*Instructions to follow*
Look for the string "rightarrow" in the data below, and copy each line that holds it.

*Record set*

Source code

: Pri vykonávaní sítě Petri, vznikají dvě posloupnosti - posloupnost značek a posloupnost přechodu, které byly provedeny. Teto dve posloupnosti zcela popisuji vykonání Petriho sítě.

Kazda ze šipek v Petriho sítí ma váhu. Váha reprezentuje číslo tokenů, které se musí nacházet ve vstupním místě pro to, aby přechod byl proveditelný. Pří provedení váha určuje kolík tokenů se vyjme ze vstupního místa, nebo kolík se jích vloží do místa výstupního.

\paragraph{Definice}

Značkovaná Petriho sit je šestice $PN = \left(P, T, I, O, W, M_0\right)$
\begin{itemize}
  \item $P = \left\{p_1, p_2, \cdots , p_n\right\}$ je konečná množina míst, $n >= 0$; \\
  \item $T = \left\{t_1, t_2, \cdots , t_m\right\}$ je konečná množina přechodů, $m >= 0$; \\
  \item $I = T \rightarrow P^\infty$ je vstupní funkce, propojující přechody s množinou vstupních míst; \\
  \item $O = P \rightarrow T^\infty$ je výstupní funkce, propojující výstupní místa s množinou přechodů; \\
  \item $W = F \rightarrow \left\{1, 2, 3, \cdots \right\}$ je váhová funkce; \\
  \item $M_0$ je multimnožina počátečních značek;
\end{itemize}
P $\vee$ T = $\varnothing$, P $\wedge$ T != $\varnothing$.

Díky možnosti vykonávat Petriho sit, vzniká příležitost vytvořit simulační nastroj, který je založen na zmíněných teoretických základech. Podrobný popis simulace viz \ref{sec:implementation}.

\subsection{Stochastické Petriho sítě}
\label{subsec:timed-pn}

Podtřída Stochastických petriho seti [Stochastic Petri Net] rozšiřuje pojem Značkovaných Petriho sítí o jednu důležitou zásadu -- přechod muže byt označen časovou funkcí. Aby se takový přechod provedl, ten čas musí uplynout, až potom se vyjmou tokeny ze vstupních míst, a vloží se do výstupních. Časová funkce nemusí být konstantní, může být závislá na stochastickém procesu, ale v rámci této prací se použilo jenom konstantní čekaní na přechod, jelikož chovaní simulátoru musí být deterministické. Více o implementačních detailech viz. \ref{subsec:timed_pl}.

*Exercise solution*
  \item $I = T \rightarrow P^\infty$ je vstupní funkce, propojující přechody s množinou vstupních míst; \\
  \item $O = P \rightarrow T^\infty$ je výstupní funkce, propojující výstupní místa s množinou přechodů; \\
  \item $W = F \rightarrow \left\{1, 2, 3, \cdots \right\}$ je váhová funkce; \\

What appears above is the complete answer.